John Mateer

No. 10 – Oklahoma Sooners
- Position: Quarterback
- Class: Senior

Personal information
- Born: April 28, 2004 (age 22) Little Elm, Texas, U.S.
- Listed height: 6 ft 1 in (1.85 m)
- Listed weight: 218 lb (99 kg)

Career information
- High school: Little Elm (Little Elm, Texas)
- College: Washington State (2022–2024); Oklahoma (2025–present);

Awards and highlights
- Pac-12 Offensive Top Performer (2024);
- Stats at ESPN

= John Mateer =

American football player (born 2004)

John Lowrie Mateer (born April 28, 2004) is an American college football quarterback for the Oklahoma Sooners. He previously played for the Washington State Cougars.

== Early life ==
Mateer was born in Little Elm, Texas and attended Little Elm High School. As a senior, Mateer threw for 2,449 yards, setting the school record for single season passing yards. He finished his high school career totaling 7,060 passing yards, 1,223 rushing yards and 88 total touchdowns. A three-star recruit, he committed to play college football at Washington State University.

== College career ==

=== Washington State ===
After redshirting in 2022, Mateer threw for 235 yards and two touchdowns, in addition to rushing for 93 yards and three touchdowns as a redshirt freshman. Entering the 2024 season, he competed with Zevi Eckhaus for Washington State's starting quarterback job. Eventually, Mateer was named the Cougars starting quarterback for their first game of the season against Portland State. In his first career start, he threw for 352 yards and five touchdowns, while also rushing for 55 yards and a touchdown, leading Washington State to a 70–30 victory. Mateer finished the season throwing for 3,139 yards, rushing for 826 yards, and totaling 44 touchdowns. He was named the offensive "top performer" of the season for the Pac-12 Conference. On December 16, 2024, Mateer entered the transfer portal.

=== Oklahoma ===
On December 18, 2024, Mateer announced his decision to transfer to the University of Oklahoma to play for the Oklahoma Sooners. This decision was fueled by many things including a missed phone call from Baker Mayfield, and his standing relationship with newly hired offensive coordinator Ben Arbuckle, whom he had played for at Washington State. In the 2025 season opener against the Illinois State Redbirds, he broke the school record for number of passing yards in a debut with 392, in a 35–3 win. The following week against No. 15 Michigan, he completed 21 passes for 270 yards and a touchdown, while also rushing for 74 yards and two touchdowns, leading the Sooners to a 24–13 victory.

After the Sooners beat the Auburn Tigers in their regular season game on September 20, head coach Brent Venables announced that Mateer had suffered an injury to his throwing hand and would undergo surgery in Los Angeles, CA. As a result, sophomore Michael Hawkins Jr. was elevated to starting quarterback. The surgery on Mateer’s hand was completed on Wednesday, September 24 by Dr. Steven Shin of Cedars-Sinai Medical Center, and confirmed as a success by Mateer himself the following day.

The Oklahoma Sooners football team finished the regular season with Mateer as signal caller with a 10–2 record, and making the College Football Playoff as a result.

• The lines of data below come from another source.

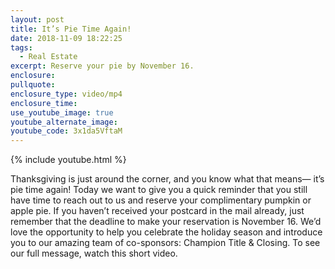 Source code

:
 ```yaml
---
layout: post
title: It’s Pie Time Again!
date: 2018-11-09 18:22:25
tags:
  - Real Estate
excerpt: Reserve your pie by November 16.
enclosure:
pullquote:
enclosure_type: video/mp4
enclosure_time:
use_youtube_image: true
youtube_alternate_image:
youtube_code: 3x1da5VftaM
---
```


{% include youtube.html %}

Thanksgiving is just around the corner, and you know what that means— it’s pie time again! Today we want to give you a quick reminder that you still have time to reach out to us and reserve your complimentary pumpkin or apple pie. If you haven’t received your postcard in the mail already, just remember that the deadline to make your reservation is November 16. We’d love the opportunity to help you celebrate the holiday season and introduce you to our amazing team of co-sponsors: Champion Title & Closing. To see our full message, watch this short video.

Mateer returned to the Oklahoma Sooners for the 2026 season as a senior.

===Statistics===

Season: Team; Games; Passing; Rushing
GP: GS; Record; Cmp; Att; Pct; Yds; Y/A; TD; Int; Rtg; Att; Yds; Avg; TD
2022: Washington State; 1; 0; —; 2; 2; 100.0; 32; 16.0; 1; 0; 399.4; 4; 58; 14.5; 0
2023: Washington State; 11; 0; —; 13; 17; 76.5; 235; 13.8; 2; 1; 219.6; 21; 92; 4.4; 3
2024: Washington State; 12; 12; 8–4; 224; 347; 64.6; 3,139; 9.0; 29; 7; 164.1; 178; 826; 4.6; 15
2025: Oklahoma; 12; 12; 9–3; 247; 397; 62.2; 2,885; 7.3; 14; 11; 129.4; 149; 431; 2.9; 8
2026: Oklahoma; 3; 3; 2–1; 47; 75; 62.7; 652; 8.7; 6; 3; 154.2; 26; 69; 2.7; 0
Career: 39; 27; 19–8; 533; 838; 63.6; 6,943; 8.3; 52; 22; 148.4; 378; 1,477; 3.9; 26

== Personal life ==
On August 11, 2025, screenshots began to surface of Mateer's Venmo account, depicting transaction descriptions that alluded to him partaking in sports betting while playing for Washington State in 2022. The next day, Mateer denied any involvement in sports gambling, stating that the transaction descriptions were "inside jokes" between his friends.